This article provides a guide for implementing distributed tracing in Rust using actix, rabbitmq (lapin), tracing, and OpenTelemetry. The steps include adding necessary dependencies, initializing a tracing subscriber, adding tracing macros to desired functions, propagating context, and testing with Zipkin. The article provides code examples for adding a TracingLogger middleware, implementing an AMQP Injector and Extractor for context propagation, and setting up Zipkin tracing. The source code for a complete example is available in a GitHub repository. So, a very good and practical article in Rust library.
One of most valuable articles for me by Paul Graham. This article explores the idea that life is short and how this realization can impact one's perspective and actions. The author reflects on his personal experiences with having children and the way it has made him more aware of the finite nature of time. He argue that recognizing the shortness of life can give more weight to the phrase ‘life is too short for x’ and encourage individuals to eliminate things that they find to be a waste of time, such as ‘bullshit’ tasks and activities. The article also suggests that it is important to actively seek out things that matter to the individual and to not be taken by surprise by the shortness of life. He encourages readers to be conscious of their priorities and to not wait to pursue their goals and cherish their relationships.
This article provides an in-depth explanation of the history and functionality of terminals in UNIX systems. It explains the different modes of terminal input, including canonical and noncanonical, and how they are represented by files in the /dev/ directory. The use of the tty command to determine the current terminal file in use is also covered. Additionally, the author dives into the concept of pseudoterminals, or /dev/pts, which are a feature in the Linux kernel that allows remote terminal access and the creation of terminal emulators. The article explains the two parts of a pseudoterminal, a ptmx and a pts, and how they are used to emulate user input and read program output. Overall, this article is an educational resource that provides a thoughtful approach to understanding terminals and pseudoterminals and their role in modern systems.

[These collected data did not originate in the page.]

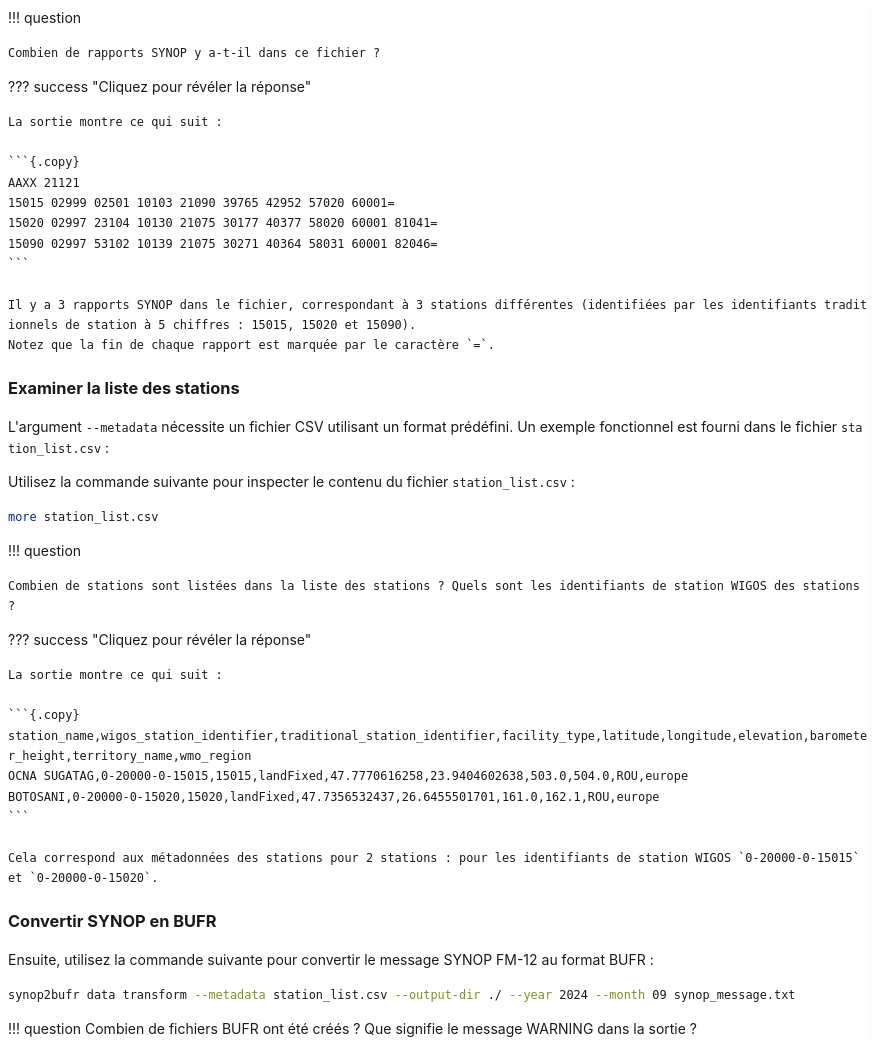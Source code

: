 !!! question

    Combien de rapports SYNOP y a-t-il dans ce fichier ?

??? success "Cliquez pour révéler la réponse"
    
    La sortie montre ce qui suit :

    ```{.copy}
    AAXX 21121
    15015 02999 02501 10103 21090 39765 42952 57020 60001=
    15020 02997 23104 10130 21075 30177 40377 58020 60001 81041=
    15090 02997 53102 10139 21075 30271 40364 58031 60001 82046=
    ```

    Il y a 3 rapports SYNOP dans le fichier, correspondant à 3 stations différentes (identifiées par les identifiants traditionnels de station à 5 chiffres : 15015, 15020 et 15090).  
    Notez que la fin de chaque rapport est marquée par le caractère `=`.

### Examiner la liste des stations

L'argument `--metadata` nécessite un fichier CSV utilisant un format prédéfini. Un exemple fonctionnel est fourni dans le fichier `station_list.csv` :

Utilisez la commande suivante pour inspecter le contenu du fichier `station_list.csv` :

```bash
more station_list.csv
```

!!! question

    Combien de stations sont listées dans la liste des stations ? Quels sont les identifiants de station WIGOS des stations ?

??? success "Cliquez pour révéler la réponse"

    La sortie montre ce qui suit :

    ```{.copy}
    station_name,wigos_station_identifier,traditional_station_identifier,facility_type,latitude,longitude,elevation,barometer_height,territory_name,wmo_region
    OCNA SUGATAG,0-20000-0-15015,15015,landFixed,47.7770616258,23.9404602638,503.0,504.0,ROU,europe
    BOTOSANI,0-20000-0-15020,15020,landFixed,47.7356532437,26.6455501701,161.0,162.1,ROU,europe
    ```

    Cela correspond aux métadonnées des stations pour 2 stations : pour les identifiants de station WIGOS `0-20000-0-15015` et `0-20000-0-15020`.

### Convertir SYNOP en BUFR

Ensuite, utilisez la commande suivante pour convertir le message SYNOP FM-12 au format BUFR :

```bash
synop2bufr data transform --metadata station_list.csv --output-dir ./ --year 2024 --month 09 synop_message.txt
```

!!! question
    Combien de fichiers BUFR ont été créés ? Que signifie le message WARNING dans la sortie ?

Can not recommend this article more! The article provides practical tips on how to manage the issue of spending more time maintaining a product than developing it. The main suggestion is to allocate time to develop administrative tools from the start, and to include supportability in the acceptance criteria or design documents. Additionally, it suggests providing non-engineering team members with useful tools such as system visibility, data modification and support actions. Furthermore, the author advises to capture an audit trail when exposing administrative tools. I think this advice can be “reused“ in a way to create an API for your application management platform. So you can provide (as a platform engineer) a consistent way of consuming application logs/deployment status/ etc. Instead of providing a bunch of different APIs like Kubernetes/Prometheus/GitLab CI.
The article suggests that the inability to prioritize effectively can be caused by a lack of clear priorities and an overabundance of work in progress (WIP). The author suggests that to escape this trap, you should lower expectations and make hard decisions about cutting WIP. He suggests focusing on two meta-priorities: keeping the lights on and making it cheaper and cutting the entire roadmap of new features down to one thing at a time. He also suggests designating a lead to actively seek out and reduce the highest on-call and support burdens on the team and measuring and reducing the highest maintenance costs. The idea is to focus on the most important tasks and minimize distractions to increase efficiency and productivity.